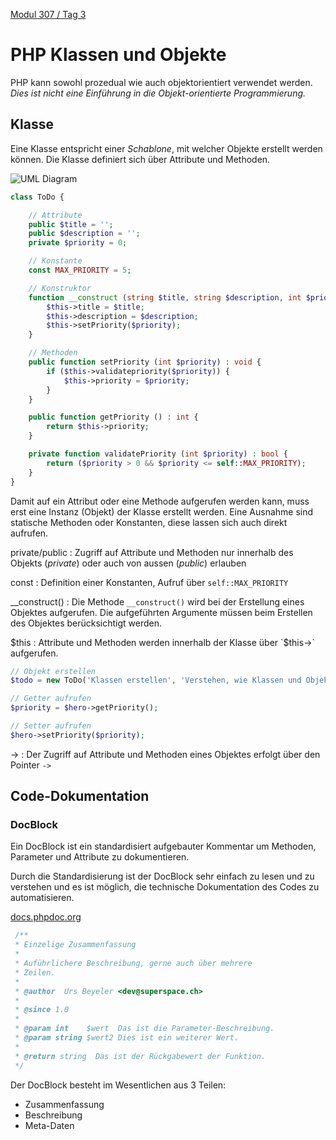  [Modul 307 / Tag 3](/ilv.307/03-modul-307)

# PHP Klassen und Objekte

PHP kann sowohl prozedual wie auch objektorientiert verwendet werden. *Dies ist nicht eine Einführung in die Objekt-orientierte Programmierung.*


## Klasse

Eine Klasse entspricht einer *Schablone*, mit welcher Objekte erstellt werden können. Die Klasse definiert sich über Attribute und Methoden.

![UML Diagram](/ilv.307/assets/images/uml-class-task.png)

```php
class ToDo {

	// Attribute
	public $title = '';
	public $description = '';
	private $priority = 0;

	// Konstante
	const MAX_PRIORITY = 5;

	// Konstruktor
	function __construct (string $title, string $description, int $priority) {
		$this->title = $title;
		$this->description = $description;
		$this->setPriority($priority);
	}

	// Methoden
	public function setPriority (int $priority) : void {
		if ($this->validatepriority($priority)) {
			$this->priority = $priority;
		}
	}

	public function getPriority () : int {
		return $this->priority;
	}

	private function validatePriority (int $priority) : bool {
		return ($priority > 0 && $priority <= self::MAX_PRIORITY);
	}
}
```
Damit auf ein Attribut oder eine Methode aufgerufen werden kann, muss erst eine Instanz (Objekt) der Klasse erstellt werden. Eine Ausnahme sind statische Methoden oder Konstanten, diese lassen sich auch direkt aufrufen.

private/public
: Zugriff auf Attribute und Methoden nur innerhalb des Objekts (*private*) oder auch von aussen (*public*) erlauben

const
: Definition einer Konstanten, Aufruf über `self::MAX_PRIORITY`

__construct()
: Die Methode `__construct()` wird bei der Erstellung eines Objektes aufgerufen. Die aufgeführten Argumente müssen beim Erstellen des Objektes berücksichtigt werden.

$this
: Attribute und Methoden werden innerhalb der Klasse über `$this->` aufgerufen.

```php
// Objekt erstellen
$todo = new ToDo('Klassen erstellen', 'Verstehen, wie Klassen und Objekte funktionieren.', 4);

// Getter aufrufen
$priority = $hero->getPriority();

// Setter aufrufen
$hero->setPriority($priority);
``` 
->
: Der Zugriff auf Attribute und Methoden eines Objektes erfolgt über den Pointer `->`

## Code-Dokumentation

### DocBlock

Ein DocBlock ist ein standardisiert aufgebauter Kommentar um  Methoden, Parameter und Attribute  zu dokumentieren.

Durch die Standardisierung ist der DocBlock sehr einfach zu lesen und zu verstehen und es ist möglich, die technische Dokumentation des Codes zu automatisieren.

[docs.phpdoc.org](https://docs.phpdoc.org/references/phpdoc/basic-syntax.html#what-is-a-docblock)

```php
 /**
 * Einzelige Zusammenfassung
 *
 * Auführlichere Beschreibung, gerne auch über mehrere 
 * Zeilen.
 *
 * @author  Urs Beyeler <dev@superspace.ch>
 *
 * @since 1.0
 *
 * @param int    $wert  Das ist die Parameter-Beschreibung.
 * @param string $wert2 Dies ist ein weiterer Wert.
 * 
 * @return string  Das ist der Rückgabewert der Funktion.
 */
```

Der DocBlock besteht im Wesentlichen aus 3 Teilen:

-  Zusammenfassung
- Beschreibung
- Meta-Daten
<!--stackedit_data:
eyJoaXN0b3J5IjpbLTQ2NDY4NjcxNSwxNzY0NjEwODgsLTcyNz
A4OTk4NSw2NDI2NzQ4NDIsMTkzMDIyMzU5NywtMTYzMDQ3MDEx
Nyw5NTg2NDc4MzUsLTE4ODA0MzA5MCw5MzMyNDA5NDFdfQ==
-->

» What to produce:
In the listing above, which lines include the string "Parameter"? Return every one of them.

» Solution:
Ein DocBlock ist ein standardisiert aufgebauter Kommentar um  Methoden, Parameter und Attribute  zu dokumentieren.
 * @param int    $wert  Das ist die Parameter-Beschreibung.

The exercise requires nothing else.